Abbiamo accennato, in un precedente scritto, a come in alcuni casi l’immagine della divinità venga rappresentata con diversi volti; in particolare, è stata citata ad esempio l’elaborazione cristiana dell’antica iconografia del dio romano Giano.

Naturalmente la varietà delle espressioni iconografiche che utilizzano il simbolo del volto è grande.

Sappiamo infatti che Giano stesso poteva essere raffigurato con due o quattro volti (Macrobio – Saturnalia I, 9, 8 , ma anche Servio, ecc):

nel primo caso si intendeva rappresentare il simbolismo tipico del passaggio tra ciò che è stato e ciò che sarà;

nel secondo caso, il significato era più legato al simbolismo cosmico del ciclo annuale, intendendosi rappresentare, con i quattro volti, i momenti di passaggio da una stagione all’altra.

Per quanto riguarda il soggetto dell’immagine qui sopra,– Abbazia di Farneta (AR), capitello proveniente dai resti dell’antico chiostro- si tratta di un’immagine cristiana della divinità rappresentata con dodici volti.

Considerando quindi il succitato simbolismo dei volti, possiamo dire che l’insieme delle facce scopite sul capitello compone null’altro che una cosmologia, sempre riferita al ciclo annuale, dove i dodici volti raffigurano complessivamente i dodici mesi (o più verosimilmente i dodici segni zodiacali); inoltre, tra essi, di dimensioni maggiori, notiamo quattro facce dove si ripropone il tema della barba che diventa sempre più lunga; essi rappresentano appunto i momenti di passaggio delle stagioni.

Il capitello, certamente in origine posto ad un angolo del chiostro, era anche, con ogni probabilità, l’unico ad essere scolpito con immagini iconiche.

A ragione di questo sta il fatto che sono sufficienti le sue sculture a proporre l’intero tema ciclico del "tempo" inteso come "anno cosmico".

Per altro, l’immagine cosmica legata allo spazio era già suggerita dalla forma quadrata del chiostro, allusione alle quattro parti della terra.

Tutto ciò era naturalmente connesso con l’esigenza di ogni luogo sacro di riassumere in sé, con simboli di vario genere, l’immagine dell’Universo.

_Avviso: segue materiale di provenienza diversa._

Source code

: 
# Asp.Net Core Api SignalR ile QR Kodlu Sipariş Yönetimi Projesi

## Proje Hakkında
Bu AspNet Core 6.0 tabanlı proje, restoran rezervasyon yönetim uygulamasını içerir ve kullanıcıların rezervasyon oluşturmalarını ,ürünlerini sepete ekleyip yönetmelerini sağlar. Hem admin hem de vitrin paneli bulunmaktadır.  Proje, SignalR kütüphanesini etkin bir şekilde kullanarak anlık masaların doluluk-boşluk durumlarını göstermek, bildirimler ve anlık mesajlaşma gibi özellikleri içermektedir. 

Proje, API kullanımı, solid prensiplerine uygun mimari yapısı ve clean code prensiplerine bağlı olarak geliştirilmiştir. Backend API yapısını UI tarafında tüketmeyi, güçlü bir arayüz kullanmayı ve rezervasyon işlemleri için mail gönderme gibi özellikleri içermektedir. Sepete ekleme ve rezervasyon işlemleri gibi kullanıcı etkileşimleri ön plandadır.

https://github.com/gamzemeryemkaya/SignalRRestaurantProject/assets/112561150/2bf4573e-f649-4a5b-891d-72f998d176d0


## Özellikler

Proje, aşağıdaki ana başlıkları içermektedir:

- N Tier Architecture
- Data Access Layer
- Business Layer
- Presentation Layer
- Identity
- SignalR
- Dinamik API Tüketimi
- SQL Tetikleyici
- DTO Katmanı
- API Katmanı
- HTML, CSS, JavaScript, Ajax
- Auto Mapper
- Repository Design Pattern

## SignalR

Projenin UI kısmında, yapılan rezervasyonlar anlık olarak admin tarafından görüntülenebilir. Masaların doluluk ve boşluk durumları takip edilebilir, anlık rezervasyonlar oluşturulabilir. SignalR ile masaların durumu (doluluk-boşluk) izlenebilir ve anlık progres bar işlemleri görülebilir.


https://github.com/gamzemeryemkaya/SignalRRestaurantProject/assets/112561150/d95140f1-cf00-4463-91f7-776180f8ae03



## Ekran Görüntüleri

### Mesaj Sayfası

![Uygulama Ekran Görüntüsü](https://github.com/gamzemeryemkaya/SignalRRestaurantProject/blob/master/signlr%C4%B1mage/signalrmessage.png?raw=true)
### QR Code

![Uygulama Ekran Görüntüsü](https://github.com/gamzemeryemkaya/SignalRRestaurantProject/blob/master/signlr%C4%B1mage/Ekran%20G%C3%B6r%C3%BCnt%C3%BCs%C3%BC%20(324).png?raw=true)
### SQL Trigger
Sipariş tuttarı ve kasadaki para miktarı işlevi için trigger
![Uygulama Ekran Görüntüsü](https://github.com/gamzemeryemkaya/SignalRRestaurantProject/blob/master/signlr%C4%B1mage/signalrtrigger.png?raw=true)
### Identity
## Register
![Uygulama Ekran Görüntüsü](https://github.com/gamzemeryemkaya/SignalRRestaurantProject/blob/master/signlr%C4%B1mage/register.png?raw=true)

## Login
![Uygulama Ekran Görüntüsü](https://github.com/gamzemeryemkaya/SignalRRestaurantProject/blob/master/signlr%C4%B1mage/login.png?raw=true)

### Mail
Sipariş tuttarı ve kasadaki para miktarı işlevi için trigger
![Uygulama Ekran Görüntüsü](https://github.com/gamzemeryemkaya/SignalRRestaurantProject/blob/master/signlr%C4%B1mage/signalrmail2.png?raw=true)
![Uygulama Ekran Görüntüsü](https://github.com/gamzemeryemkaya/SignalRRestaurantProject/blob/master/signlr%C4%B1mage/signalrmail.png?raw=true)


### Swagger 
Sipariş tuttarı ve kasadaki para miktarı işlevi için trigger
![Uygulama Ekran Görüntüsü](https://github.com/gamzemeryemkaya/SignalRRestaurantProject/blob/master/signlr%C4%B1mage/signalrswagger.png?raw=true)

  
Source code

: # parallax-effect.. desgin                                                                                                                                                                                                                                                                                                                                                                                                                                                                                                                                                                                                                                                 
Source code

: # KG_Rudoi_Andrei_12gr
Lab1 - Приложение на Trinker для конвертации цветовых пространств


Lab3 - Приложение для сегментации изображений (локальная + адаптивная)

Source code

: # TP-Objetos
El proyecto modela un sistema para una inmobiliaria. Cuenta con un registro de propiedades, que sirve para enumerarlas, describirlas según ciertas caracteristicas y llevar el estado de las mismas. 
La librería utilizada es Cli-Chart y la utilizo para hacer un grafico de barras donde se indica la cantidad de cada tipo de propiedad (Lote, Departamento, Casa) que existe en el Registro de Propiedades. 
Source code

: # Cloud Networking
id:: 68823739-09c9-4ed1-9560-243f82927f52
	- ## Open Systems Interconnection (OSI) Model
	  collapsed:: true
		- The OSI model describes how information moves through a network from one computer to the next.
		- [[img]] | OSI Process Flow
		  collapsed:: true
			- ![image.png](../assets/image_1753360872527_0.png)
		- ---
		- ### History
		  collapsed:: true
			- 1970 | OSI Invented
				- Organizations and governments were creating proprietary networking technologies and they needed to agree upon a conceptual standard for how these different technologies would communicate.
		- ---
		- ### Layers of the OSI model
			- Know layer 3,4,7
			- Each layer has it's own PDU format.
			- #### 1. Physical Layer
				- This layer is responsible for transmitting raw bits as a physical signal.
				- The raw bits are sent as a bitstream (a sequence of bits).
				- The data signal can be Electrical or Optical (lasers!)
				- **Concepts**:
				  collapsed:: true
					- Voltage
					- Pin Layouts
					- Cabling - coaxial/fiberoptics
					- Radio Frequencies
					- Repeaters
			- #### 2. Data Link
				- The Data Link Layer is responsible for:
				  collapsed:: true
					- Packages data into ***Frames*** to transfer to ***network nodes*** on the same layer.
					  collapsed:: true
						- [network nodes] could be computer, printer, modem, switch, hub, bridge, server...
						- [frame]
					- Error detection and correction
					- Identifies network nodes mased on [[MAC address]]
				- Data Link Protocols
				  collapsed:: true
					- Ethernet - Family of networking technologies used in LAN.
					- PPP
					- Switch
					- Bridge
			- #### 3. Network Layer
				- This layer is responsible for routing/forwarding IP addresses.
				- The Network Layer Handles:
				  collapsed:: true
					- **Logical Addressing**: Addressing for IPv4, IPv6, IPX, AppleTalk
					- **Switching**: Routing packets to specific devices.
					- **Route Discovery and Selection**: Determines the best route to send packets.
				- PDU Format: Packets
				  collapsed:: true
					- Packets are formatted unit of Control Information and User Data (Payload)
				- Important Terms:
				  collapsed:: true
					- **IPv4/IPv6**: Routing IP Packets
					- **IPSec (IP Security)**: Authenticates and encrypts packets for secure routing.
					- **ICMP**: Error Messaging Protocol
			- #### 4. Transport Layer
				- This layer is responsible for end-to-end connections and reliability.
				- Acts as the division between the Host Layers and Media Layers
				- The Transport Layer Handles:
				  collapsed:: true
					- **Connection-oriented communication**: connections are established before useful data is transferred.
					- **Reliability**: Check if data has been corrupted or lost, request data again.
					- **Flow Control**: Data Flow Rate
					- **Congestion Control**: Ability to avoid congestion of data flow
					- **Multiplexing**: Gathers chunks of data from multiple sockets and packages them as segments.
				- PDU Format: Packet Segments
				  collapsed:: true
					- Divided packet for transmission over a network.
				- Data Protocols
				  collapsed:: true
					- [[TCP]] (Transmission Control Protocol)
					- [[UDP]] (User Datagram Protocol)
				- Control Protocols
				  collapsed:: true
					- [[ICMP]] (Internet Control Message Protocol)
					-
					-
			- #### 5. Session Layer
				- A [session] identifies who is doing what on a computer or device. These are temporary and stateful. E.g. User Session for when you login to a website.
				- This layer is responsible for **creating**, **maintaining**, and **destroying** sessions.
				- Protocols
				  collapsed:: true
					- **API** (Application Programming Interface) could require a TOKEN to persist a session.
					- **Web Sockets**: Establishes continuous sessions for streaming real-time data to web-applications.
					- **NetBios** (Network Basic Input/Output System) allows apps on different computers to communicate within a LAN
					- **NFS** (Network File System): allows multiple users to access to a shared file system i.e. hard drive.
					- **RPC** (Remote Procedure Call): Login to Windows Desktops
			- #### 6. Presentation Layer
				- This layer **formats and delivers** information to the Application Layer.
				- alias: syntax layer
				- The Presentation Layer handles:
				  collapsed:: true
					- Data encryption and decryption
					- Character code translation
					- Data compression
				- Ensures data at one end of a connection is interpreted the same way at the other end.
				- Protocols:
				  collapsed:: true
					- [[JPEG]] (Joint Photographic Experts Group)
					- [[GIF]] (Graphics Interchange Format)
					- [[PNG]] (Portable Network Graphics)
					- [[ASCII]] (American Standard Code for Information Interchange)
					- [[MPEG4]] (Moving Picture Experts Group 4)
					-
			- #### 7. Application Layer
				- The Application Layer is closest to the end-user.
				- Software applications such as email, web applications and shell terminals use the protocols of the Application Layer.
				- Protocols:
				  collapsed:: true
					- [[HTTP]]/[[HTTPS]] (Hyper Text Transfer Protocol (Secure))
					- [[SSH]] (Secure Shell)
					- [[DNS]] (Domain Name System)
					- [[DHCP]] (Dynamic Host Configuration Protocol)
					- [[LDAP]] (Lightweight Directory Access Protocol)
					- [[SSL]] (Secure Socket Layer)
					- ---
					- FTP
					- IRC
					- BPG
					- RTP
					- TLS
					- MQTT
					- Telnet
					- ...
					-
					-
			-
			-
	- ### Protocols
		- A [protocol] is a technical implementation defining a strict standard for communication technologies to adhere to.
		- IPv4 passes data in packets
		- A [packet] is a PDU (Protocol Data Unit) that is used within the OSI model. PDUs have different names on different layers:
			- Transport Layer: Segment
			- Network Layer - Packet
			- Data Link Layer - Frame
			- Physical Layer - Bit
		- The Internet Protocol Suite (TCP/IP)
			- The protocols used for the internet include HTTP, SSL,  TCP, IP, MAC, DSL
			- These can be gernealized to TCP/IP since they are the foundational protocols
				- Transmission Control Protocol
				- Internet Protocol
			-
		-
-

Il simbolismo cosmico del tempio

oppure

Alcuni accenni sulle ragioni della presenza di un significato cosmologico degli antichi simboli.

Come già accennato altrove, si voleva in questi casi realizzare, sempre in termini simbolici, il concetto di luogo abitato dalla divinità che di per sé è non è condizionata dalle dimensioni di tempo e di spazio.

E’ forse superfluo sottolineare che naturalmente il chiostro era un luogo consacrato.

Per quanto riguarda la prospettiva cristiana di questo genere di raffigurazioni, possiamo citare come, nelle sacre scritture, il Salvatore viene indicato come colui che porterà appunto "l’anno di grazia" Isaia LXI, 2 (II, 22, 1).

Vengono poi in mente autori come Ippolito di Roma: "E poiché Giorno, Sole e Anno erano il Cristo, bisogna chiamare Ore e Mesi gli Apostoli" (Be., Mosè ; P.O., XXCII, 171) nonchè Zenone di Verona che paragona i dodici apostoli ai dodici raggi del sole, cioè ai dodici mesi (Tract. II,9,2).

Tornando all’Abbazia di Farneta, possiamo notare come la stessa iconografia sia stata espressa anche in un archivolto (ora mutilo) che probabilmente in origine si trovava su una porta che conduceva al chiostro.